EXERCISE DESCRIPTION » Write the records out again exactly, leaving no images in.

GIVEN RECORDS »
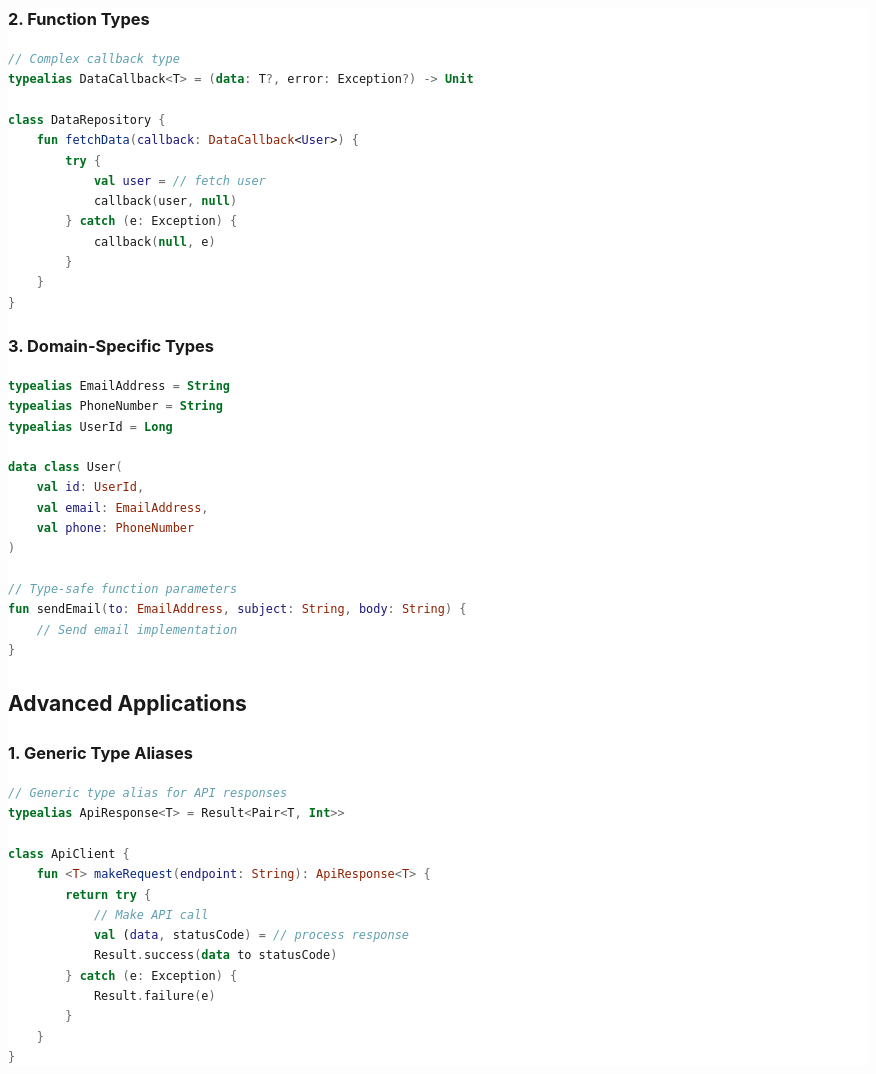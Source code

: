 ### 2. Function Types

```kotlin
// Complex callback type
typealias DataCallback<T> = (data: T?, error: Exception?) -> Unit

class DataRepository {
    fun fetchData(callback: DataCallback<User>) {
        try {
            val user = // fetch user
            callback(user, null)
        } catch (e: Exception) {
            callback(null, e)
        }
    }
}
```

### 3. Domain-Specific Types

```kotlin
typealias EmailAddress = String
typealias PhoneNumber = String
typealias UserId = Long

data class User(
    val id: UserId,
    val email: EmailAddress,
    val phone: PhoneNumber
)

// Type-safe function parameters
fun sendEmail(to: EmailAddress, subject: String, body: String) {
    // Send email implementation
}
```

## Advanced Applications

### 1. Generic Type Aliases

```kotlin
// Generic type alias for API responses
typealias ApiResponse<T> = Result<Pair<T, Int>>

class ApiClient {
    fun <T> makeRequest(endpoint: String): ApiResponse<T> {
        return try {
            // Make API call
            val (data, statusCode) = // process response
            Result.success(data to statusCode)
        } catch (e: Exception) {
            Result.failure(e)
        }
    }
}
```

EXERCISE RESPONSE »
Source code

: ### 2. Function Types

```kotlin
// Complex callback type
typealias DataCallback<T> = (data: T?, error: Exception?) -> Unit

class DataRepository {
    fun fetchData(callback: DataCallback<User>) {
        try {
            val user = // fetch user
            callback(user, null)
        } catch (e: Exception) {
            callback(null, e)
        }
    }
}
```

### 3. Domain-Specific Types

```kotlin
typealias EmailAddress = String
typealias PhoneNumber = String
typealias UserId = Long

data class User(
    val id: UserId,
    val email: EmailAddress,
    val phone: PhoneNumber
)

// Type-safe function parameters
fun sendEmail(to: EmailAddress, subject: String, body: String) {
    // Send email implementation
}
```

## Advanced Applications

### 1. Generic Type Aliases

```kotlin
// Generic type alias for API responses
typealias ApiResponse<T> = Result<Pair<T, Int>>

class ApiClient {
    fun <T> makeRequest(endpoint: String): ApiResponse<T> {
        return try {
            // Make API call
            val (data, statusCode) = // process response
            Result.success(data to statusCode)
        } catch (e: Exception) {
            Result.failure(e)
        }
    }
}
```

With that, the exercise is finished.